But all of this is in danger. Consider this: I use Verizon for my high-speed Internet service in my home. Verizon is basically a phone company. And since I started using Skype and AOL Instant Messenger to communicate with friends in family from England to Israel to India, my phone bill is pretty much the basic local fee.
Given the chance, wouldn’t Verizon want to slow down the digital packets that flow through Skype, Vonage, ICQ, and AOL? Of course it would.
Matt O:
McCurry is not misinformed. He’s lying. He knows full well the FCC already caved to the telcos under cover of darkness. His plaintive pleas to leave th status quo alone are simply premeditated deceptions.
rwcole
It should be interesting to see what happens with gas prices. On a daily basis, gas prices have declined somewhat in the last few days. Curiously, the number of states (including DC) with gas over $3.00 has increased from 7 to 9 over this period. Only Wyoming and Montana have gas in the $2.60 to $2.70 range.

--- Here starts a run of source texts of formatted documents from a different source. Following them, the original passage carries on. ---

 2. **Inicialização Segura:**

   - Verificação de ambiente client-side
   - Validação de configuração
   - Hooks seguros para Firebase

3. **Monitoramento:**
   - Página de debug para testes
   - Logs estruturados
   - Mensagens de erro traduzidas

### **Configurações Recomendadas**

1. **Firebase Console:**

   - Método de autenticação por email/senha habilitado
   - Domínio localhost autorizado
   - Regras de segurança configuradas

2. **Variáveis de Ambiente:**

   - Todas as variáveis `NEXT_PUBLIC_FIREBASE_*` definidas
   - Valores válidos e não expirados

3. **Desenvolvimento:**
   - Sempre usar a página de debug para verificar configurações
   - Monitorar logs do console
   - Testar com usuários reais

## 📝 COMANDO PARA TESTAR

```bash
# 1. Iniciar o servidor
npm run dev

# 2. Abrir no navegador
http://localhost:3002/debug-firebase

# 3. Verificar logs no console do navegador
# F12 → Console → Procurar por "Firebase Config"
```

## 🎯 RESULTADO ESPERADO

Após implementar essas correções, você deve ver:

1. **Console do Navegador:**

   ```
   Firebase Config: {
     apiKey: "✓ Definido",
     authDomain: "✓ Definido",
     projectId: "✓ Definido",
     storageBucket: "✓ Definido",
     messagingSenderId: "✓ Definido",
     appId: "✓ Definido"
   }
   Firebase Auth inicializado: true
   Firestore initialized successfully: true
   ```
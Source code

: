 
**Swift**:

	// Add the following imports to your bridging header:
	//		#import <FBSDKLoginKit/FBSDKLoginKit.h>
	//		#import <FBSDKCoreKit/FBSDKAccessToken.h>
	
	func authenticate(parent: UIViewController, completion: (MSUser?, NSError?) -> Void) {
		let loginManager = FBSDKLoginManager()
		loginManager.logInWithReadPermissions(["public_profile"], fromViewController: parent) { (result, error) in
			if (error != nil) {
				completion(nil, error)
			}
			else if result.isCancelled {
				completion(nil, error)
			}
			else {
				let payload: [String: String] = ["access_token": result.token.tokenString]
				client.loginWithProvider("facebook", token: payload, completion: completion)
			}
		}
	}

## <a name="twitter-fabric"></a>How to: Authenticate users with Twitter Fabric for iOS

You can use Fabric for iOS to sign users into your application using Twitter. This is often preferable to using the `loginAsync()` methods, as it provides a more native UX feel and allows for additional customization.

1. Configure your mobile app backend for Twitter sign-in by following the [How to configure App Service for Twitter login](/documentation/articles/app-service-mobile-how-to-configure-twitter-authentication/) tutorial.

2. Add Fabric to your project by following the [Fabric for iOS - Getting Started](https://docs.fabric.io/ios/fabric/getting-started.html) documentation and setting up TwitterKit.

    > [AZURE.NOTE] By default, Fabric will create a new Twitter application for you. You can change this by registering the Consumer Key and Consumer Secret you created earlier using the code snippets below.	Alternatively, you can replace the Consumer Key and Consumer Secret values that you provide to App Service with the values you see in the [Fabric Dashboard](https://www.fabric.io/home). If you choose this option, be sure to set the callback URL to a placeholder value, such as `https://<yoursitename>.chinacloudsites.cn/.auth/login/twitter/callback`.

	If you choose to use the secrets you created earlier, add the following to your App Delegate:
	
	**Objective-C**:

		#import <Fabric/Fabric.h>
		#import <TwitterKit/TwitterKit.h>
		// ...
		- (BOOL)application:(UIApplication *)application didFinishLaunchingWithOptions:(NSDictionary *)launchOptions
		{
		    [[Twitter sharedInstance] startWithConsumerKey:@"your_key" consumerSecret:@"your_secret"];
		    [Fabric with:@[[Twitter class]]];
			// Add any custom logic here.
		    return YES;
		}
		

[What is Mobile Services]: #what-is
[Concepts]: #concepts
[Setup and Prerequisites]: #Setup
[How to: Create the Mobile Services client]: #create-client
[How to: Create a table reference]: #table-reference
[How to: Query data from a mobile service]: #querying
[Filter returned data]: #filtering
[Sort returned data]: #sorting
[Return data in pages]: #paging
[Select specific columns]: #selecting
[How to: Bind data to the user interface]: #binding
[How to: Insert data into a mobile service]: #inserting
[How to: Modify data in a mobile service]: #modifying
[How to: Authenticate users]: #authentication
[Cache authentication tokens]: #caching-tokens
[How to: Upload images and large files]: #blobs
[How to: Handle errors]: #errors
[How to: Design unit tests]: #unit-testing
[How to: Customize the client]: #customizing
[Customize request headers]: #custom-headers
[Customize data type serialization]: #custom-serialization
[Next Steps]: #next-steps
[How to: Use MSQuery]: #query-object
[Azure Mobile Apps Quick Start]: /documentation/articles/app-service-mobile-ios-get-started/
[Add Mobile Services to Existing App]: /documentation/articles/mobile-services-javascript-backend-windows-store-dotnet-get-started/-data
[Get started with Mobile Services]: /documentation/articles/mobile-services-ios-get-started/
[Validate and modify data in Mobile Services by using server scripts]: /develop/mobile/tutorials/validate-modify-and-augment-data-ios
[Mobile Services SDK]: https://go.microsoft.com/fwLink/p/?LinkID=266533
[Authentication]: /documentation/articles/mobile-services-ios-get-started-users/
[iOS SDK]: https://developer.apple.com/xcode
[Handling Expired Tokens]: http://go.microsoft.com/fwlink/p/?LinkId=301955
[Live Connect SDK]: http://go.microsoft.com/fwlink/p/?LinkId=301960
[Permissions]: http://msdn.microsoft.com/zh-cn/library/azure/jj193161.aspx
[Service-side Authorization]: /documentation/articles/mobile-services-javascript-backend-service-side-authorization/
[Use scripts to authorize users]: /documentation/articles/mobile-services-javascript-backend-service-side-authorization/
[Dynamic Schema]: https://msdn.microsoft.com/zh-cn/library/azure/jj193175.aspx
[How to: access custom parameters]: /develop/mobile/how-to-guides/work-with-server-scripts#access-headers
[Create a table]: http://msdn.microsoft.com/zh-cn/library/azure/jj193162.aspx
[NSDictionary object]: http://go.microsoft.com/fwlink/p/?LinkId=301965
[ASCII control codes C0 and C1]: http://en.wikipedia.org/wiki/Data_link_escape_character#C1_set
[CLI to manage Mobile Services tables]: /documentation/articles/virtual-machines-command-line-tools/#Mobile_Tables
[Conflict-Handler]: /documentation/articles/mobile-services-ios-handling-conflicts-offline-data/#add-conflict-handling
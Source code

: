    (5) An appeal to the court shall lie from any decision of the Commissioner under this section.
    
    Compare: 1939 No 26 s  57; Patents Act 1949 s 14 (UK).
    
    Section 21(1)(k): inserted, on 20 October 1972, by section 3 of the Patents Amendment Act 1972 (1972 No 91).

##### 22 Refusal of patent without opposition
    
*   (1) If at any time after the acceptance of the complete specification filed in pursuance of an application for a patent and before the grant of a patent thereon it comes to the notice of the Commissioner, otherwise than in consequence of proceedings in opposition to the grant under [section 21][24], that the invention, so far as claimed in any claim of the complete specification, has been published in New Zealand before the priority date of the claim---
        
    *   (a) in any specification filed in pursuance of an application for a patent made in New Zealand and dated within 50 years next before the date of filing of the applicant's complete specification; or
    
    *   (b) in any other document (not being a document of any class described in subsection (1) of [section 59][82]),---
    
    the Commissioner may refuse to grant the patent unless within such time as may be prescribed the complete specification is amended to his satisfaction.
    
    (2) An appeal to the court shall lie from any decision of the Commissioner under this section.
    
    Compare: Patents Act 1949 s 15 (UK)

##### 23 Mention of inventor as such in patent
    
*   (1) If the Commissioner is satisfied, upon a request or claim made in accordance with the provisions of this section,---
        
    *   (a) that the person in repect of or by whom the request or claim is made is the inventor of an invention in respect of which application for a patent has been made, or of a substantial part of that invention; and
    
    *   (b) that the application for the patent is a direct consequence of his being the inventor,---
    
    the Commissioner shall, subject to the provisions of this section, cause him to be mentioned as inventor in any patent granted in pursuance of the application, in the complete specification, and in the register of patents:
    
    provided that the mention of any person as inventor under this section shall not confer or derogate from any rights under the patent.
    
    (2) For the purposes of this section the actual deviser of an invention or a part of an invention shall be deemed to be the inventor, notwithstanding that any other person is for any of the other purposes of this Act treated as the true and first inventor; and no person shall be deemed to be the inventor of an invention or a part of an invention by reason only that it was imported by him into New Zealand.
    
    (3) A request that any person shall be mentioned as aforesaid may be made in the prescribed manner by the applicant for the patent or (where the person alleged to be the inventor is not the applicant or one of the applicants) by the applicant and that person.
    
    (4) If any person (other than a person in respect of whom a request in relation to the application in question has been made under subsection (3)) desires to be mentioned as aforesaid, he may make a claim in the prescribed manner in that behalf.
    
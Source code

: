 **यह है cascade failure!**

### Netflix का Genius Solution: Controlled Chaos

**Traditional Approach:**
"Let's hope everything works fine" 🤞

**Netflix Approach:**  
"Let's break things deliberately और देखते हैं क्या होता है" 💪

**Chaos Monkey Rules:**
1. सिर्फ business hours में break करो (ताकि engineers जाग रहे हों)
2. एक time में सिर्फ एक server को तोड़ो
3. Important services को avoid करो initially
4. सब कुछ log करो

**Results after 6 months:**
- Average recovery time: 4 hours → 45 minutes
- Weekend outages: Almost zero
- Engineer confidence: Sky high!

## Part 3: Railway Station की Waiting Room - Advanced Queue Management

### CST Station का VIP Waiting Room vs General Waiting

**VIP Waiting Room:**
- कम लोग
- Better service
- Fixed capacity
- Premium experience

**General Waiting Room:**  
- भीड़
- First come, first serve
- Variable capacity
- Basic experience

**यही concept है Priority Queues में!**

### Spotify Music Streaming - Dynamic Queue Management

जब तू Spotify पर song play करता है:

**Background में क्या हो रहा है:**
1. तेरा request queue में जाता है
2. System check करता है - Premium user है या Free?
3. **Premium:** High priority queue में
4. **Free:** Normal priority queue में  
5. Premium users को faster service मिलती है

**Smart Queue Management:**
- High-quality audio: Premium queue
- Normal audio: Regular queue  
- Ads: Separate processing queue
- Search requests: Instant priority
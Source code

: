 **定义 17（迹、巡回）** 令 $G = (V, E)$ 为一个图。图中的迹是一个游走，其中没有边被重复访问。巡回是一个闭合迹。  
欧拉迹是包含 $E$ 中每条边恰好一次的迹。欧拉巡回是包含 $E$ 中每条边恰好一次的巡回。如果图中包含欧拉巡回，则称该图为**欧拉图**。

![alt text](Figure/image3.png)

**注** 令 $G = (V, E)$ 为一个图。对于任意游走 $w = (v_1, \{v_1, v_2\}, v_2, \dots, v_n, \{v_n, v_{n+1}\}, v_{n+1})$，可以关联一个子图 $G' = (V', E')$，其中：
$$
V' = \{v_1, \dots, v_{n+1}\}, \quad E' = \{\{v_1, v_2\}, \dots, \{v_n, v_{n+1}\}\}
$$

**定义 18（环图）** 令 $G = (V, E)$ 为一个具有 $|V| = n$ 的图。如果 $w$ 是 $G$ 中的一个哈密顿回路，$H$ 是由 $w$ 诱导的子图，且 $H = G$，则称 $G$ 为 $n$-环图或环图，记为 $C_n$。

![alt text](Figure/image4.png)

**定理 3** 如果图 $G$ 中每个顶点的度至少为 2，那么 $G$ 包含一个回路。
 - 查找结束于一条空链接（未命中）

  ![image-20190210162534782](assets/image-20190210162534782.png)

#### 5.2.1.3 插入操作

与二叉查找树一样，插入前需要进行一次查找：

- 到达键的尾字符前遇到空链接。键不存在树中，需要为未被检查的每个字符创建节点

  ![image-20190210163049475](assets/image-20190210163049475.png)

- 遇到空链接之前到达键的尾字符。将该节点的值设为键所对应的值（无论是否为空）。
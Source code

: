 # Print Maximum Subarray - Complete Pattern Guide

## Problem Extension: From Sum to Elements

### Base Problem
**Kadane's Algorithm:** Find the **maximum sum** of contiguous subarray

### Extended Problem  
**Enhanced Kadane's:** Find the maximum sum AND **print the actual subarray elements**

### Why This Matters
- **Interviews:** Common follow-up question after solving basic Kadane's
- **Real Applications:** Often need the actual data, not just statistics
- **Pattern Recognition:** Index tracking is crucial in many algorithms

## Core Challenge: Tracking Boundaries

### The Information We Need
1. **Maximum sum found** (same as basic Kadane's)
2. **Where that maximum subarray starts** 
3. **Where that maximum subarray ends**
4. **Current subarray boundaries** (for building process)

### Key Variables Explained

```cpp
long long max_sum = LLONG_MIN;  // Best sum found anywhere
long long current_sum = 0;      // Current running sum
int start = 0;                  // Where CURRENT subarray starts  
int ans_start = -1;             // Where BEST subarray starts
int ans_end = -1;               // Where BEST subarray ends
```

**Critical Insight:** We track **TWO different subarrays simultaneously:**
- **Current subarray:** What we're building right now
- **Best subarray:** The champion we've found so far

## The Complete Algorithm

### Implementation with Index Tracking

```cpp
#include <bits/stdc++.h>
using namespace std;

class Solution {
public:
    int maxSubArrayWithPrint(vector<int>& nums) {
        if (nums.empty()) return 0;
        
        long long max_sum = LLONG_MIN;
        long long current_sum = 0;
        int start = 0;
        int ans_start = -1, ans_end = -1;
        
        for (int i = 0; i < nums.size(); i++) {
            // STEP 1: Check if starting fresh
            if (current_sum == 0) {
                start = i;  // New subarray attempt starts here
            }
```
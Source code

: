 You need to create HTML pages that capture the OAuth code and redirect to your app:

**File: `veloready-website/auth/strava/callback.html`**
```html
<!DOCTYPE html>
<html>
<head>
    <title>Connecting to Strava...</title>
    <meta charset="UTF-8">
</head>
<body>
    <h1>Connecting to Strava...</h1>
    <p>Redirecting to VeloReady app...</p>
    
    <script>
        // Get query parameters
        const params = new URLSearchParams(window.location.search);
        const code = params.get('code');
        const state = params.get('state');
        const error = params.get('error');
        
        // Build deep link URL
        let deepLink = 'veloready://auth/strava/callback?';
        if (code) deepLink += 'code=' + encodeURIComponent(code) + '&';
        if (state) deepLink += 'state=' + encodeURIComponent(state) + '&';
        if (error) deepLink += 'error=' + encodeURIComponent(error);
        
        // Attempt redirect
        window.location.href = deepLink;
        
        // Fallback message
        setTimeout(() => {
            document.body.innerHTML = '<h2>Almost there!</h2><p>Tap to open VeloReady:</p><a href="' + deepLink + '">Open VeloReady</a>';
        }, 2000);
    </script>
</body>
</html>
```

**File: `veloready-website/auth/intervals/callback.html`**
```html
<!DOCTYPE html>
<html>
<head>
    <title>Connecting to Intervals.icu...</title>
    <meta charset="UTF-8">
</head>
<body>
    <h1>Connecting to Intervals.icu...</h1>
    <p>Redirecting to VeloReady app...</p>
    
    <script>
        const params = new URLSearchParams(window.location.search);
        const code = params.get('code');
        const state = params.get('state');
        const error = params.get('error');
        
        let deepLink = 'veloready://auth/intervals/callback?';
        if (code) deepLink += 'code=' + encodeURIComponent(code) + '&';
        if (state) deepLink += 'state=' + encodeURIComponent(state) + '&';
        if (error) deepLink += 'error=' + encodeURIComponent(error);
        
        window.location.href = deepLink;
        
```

HANDWRITING ON THE WALL ???? —–
Hasn’t anybody at all picked up on/commented on the interesting symbolism and significance of Bush’s “gutting and rebuilding” of the WH press facilities – that they refered to as [ahem ahem ahem] Extreme Makeover White House Edition. As they predict it may be a some time before the proposed new state of the art press center rises from the rubble.
I am beginning to think Colbert did not have the monopoly on irony at that dinner. It is worth having another look at the CSPAN footage. This segment ENDS at 1:47 40.
Does anybody know where the Snow jobs will be taking place?
Hah!
National Anthem Sung In Spanish At First Bush Inaugural
http://thinkprogress.org/2006/…..inaugural/
ah- hahahahaha JWR! Nice. Another photo op moment for the preznit– bringing the country together, then blasting it apart. Muy caliente, indeedy.
JWR
Oops! Looks as if Clusterfuck is screwed again. Did he think that no one would remember?
Send the story to Lou Dobbs!
JWR 48 – mucho gusto!
Another thing that got lost in the noise was Cox News Ken Herman’s comment on asking the American Public to vote on whether the WH press corps deserved new facilities. He said they might have to get some help from some of the White House experts on how to win elections when you get fewer votes. [this is a paraphrase]. This segment is at 1:41:16 of CSPAN footage. It lasts only a few seconds.
Pacha -
I was being rhetorical to point out how his post is loaded with false facts.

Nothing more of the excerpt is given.